_Records shown:_
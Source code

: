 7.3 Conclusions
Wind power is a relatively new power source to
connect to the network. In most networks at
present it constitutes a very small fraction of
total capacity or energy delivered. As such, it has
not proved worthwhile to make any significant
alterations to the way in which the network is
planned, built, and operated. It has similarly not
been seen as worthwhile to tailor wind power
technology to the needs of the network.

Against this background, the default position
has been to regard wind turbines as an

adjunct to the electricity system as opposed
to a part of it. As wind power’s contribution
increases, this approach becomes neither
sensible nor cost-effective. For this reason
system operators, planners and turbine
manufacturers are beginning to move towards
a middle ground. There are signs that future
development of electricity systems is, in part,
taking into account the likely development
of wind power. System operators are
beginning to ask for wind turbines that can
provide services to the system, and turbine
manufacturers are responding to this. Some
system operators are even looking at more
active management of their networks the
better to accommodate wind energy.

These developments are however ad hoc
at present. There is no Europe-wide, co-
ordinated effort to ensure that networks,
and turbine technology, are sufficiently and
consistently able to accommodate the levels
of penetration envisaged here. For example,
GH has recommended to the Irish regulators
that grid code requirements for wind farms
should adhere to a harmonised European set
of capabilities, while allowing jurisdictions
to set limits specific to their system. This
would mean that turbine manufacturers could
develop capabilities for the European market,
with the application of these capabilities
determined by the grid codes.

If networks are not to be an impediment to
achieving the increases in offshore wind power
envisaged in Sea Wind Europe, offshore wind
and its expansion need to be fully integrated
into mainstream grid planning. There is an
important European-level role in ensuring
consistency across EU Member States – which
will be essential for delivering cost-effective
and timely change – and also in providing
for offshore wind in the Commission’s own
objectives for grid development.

==

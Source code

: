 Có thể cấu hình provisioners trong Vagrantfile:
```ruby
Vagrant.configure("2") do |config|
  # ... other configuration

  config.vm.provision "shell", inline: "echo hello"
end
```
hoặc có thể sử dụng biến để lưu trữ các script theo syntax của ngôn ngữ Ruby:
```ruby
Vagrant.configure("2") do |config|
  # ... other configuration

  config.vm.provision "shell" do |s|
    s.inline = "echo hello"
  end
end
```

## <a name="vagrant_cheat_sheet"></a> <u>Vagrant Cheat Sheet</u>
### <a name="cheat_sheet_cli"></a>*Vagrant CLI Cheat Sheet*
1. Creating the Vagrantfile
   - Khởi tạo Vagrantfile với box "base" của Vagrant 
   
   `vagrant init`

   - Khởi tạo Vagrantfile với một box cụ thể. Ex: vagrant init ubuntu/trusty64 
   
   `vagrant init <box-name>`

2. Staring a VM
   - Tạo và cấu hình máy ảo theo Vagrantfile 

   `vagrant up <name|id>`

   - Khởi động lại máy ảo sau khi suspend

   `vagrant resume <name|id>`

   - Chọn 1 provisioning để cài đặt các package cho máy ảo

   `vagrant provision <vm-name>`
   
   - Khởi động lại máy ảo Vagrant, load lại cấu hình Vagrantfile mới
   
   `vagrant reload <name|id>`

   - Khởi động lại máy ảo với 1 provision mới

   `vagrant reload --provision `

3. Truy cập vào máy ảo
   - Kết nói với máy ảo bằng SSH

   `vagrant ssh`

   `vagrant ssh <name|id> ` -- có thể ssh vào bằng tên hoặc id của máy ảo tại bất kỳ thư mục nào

--

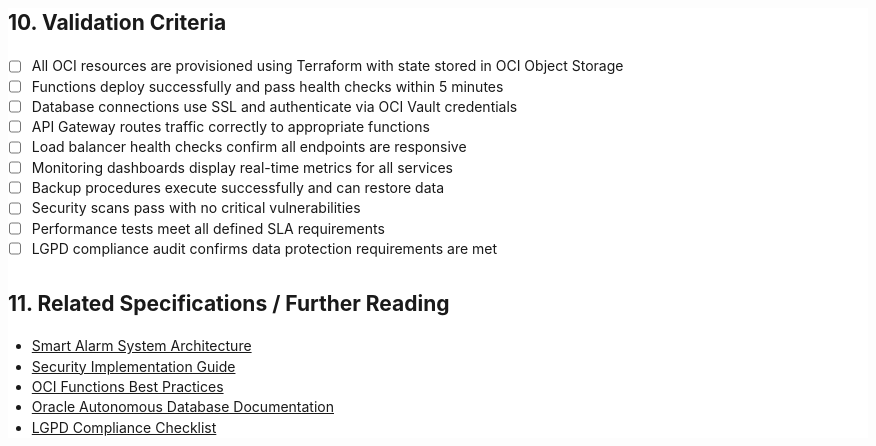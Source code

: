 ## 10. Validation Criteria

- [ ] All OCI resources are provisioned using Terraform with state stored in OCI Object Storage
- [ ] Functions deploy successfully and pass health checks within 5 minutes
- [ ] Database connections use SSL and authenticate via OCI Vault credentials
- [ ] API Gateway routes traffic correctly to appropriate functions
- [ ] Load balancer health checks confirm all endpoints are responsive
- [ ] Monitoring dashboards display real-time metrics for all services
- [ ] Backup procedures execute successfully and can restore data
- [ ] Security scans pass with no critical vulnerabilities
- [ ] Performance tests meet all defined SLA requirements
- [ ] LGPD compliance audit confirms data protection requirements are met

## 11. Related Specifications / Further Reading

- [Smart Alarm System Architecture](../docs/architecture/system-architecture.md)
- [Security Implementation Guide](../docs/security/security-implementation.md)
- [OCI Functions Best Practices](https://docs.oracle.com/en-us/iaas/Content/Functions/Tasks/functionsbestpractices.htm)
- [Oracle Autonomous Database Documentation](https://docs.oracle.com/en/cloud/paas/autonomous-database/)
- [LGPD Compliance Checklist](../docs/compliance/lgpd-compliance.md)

_What is being asked:_
Go through the records above and count every line that includes "Cheat". Give the number and nothing else.

_Exercise answer:_
2